Saturday, March 06, 2010

Letter of 8 May 2009 to the Prime Minister

Dear Sir,

I refer to the letter of 23 February 2009 from your senior adviser, Ms Sarah Adams, in response to my letter to you of 1 January 2009.

Summarizing the situation

Even though I desperately tried to raise the issue that Australians at work have to follow apparently unlawful directions, Ms Adams expressed to the effect that you had not been informed this matter. She did not provide any reasons of why she failed to do so.

Given that ‘during last financial year [you] received in excess of 200,000 items of correspondence’, the Department of the Prime Minister and Cabinet (the Department) wrote: ‘Guideline in place for dealing with correspondence provide that the Department may respond to some correspondence on behalf of the Prime Minister in relation to factual information or established policy’.

Forwarding my letter of 9 September 2008 to your office, the Department held, on face of it, that the established case law, which requests worker, to the effect, to follow apparently unlawful directions, is against the ‘established policy’. On her letter of 12 December 2008, Ms Irwin clarified that my ‘key concern relates to the protection of employees who are given apparently unlawful directions by their employers in the workplaces’. However, she provided some reasons of why you could not do anything about it.

In response to Ms Irwin’s reasons, I provided:

a. The High Court Registry’s advice that the Governments can raise the issue to the High Court if the Governments want to do so.

b. The confusions among the Governments Solicitor that they believed that ‘it was not appropriate (to intervene in application for special leave to appeal) as, until leave is granted, there is nothing to intervene in’.

c. Ms Irwin’s mistake of fact. The fact is that the former Attorney-General, the Hon Philip Ruddock MP, did not decide not to intervene in the special leave to appeal of the matter let alone he ever held ‘no constitutional issues had been identified’.

In response to above points, Ms Adams raised no objection but declared: ‘I do not have anything further to add to the response provided to you by Ms Irwin on 16 December 2008.’ Both Mr Alex Anderson, your assistant secretary, who replied my letter of 7 July 2008 and Ms Irwin have tried to do something about the matter; however, Ms Adams did not want to do anything about it.

Disclosing information

‘First, what went wrong?’ was the question raised by you at United Nations General Assembly on 25 September 2008. Ms Adam who just took the position seemingly does not have experience, authority or competence to deal with the matter. To identify the problems, under the Freedom of Information Act 1982, I request disclosing information below:

a. whether this matter have been brought to your attention?

b. whether you have decided ‘further correspondence on this issue may not receive a response’?

c. whether you have decided not to do anything in respect of Australians’ constitutional right to obey the laws and Constitution at work even though you have been advised that the Full Court’s interpretation of the unlawful dismissal laws ‘is incorrect’ and affected all workers?

d. what are your grounds for not upholding Australians’ constitutional right at work?

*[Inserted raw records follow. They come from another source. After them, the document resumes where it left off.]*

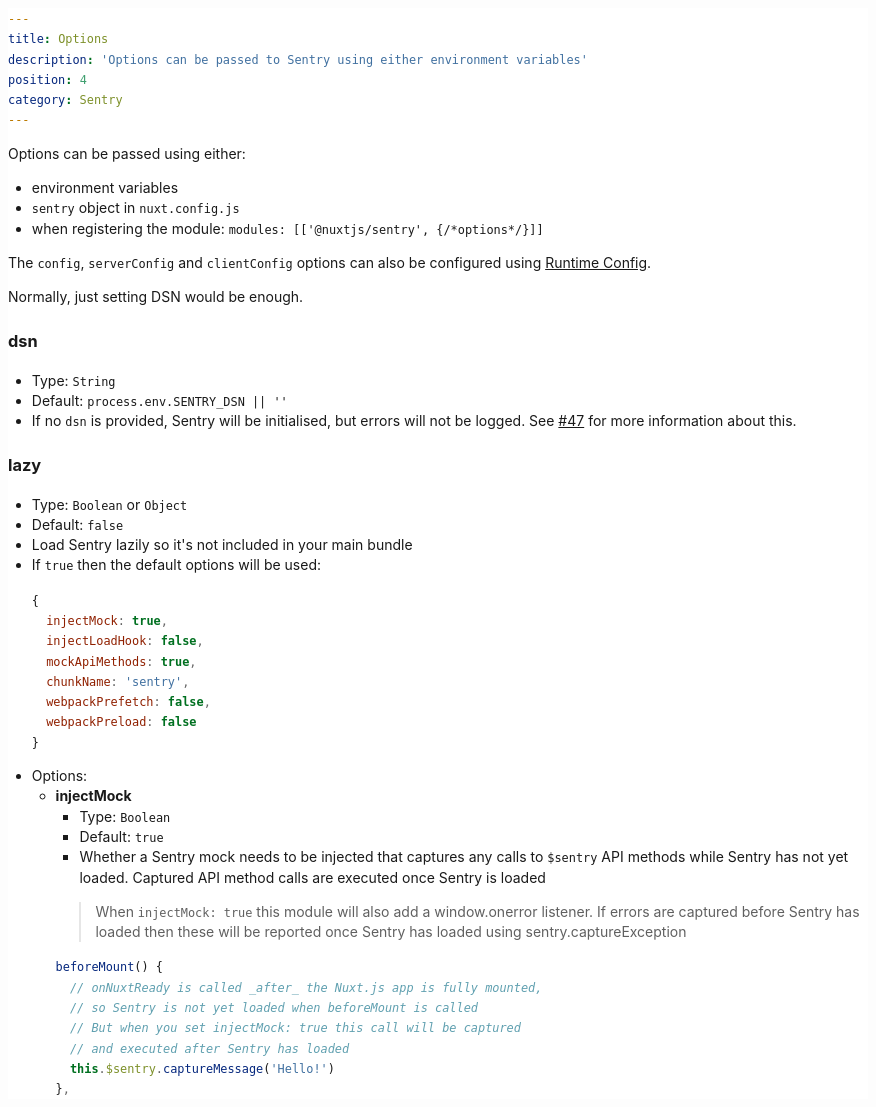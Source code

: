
 ```yaml
---
title: Options
description: 'Options can be passed to Sentry using either environment variables'
position: 4
category: Sentry
---
```


Options can be passed using either:
 - environment variables
 - `sentry` object in `nuxt.config.js`
 - when registering the module: `modules: [['@nuxtjs/sentry', {/*options*/}]]`

The `config`, `serverConfig` and `clientConfig` options can also be configured using [Runtime Config](/sentry/runtime-config).

Normally, just setting DSN would be enough.

### dsn

- Type: `String`
- Default: `process.env.SENTRY_DSN || ''`
- If no `dsn` is provided, Sentry will be initialised, but errors will not be logged. See [#47](https://github.com/nuxt-community/sentry-module/issues/47) for more information about this.

### lazy

- Type: `Boolean` or `Object`
- Default: `false`
- Load Sentry lazily so it's not included in your main bundle
- If `true` then the default options will be used:
  ```js
  {
    injectMock: true,
    injectLoadHook: false,
    mockApiMethods: true,
    chunkName: 'sentry',
    webpackPrefetch: false,
    webpackPreload: false
  }
  ```
- Options:
  - **injectMock**
    - Type: `Boolean`
    - Default: `true`
    - Whether a Sentry mock needs to be injected that captures any calls to `$sentry` API methods while Sentry has not yet loaded. Captured API method calls are executed once Sentry is loaded
    > When `injectMock: true` this module will also add a window.onerror listener. If errors are captured before Sentry has loaded then these will be reported once Sentry has loaded using sentry.captureException
    ```js [pages/index.vue]
    beforeMount() {
      // onNuxtReady is called _after_ the Nuxt.js app is fully mounted,
      // so Sentry is not yet loaded when beforeMount is called
      // But when you set injectMock: true this call will be captured
      // and executed after Sentry has loaded
      this.$sentry.captureMessage('Hello!')
    },
    ```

e. what are your grounds for keeping the situation that Australians’ at work have to follow apparently unlawful directions?

f. who decided not to inform you about the matter and what policies are applied, if you have not been informed?

g. who decided not to take any actions, and what are the decision maker’s grounds, if you have not done so?

In the general public interest or in the interest of a substantial section of public

Mr Anderson held the established case law is ‘incorrect’, and Ms Irwin held: my ‘key concern relates to the protection of employees who are given apparently unlawful directions by their employers in the workplace’. Australia has over seven millions fulltime employees and over three millions part-time employees. If including the employees’ families, my key concern related to the protection of employees is relevant to the majority of Australian population. When apparently unlawful directions cause financial and economic crisis (for instance, fraudulent financial data), endanger environment and public safety, my key concern is relevant to more Australians.

Furthermore, our local MP, the Hon Marsha Thompson MP, held that our FOI request in relation to the matter is “in the general public interest or in the interest of a substantial section of the public. The Hon Marsha Thompson MP’s letter is enclosed.

A relevant leaflet is enclosed as well.

Based on above reasons, I seek remission of the application fee to lodge an FOI request on public interest grounds.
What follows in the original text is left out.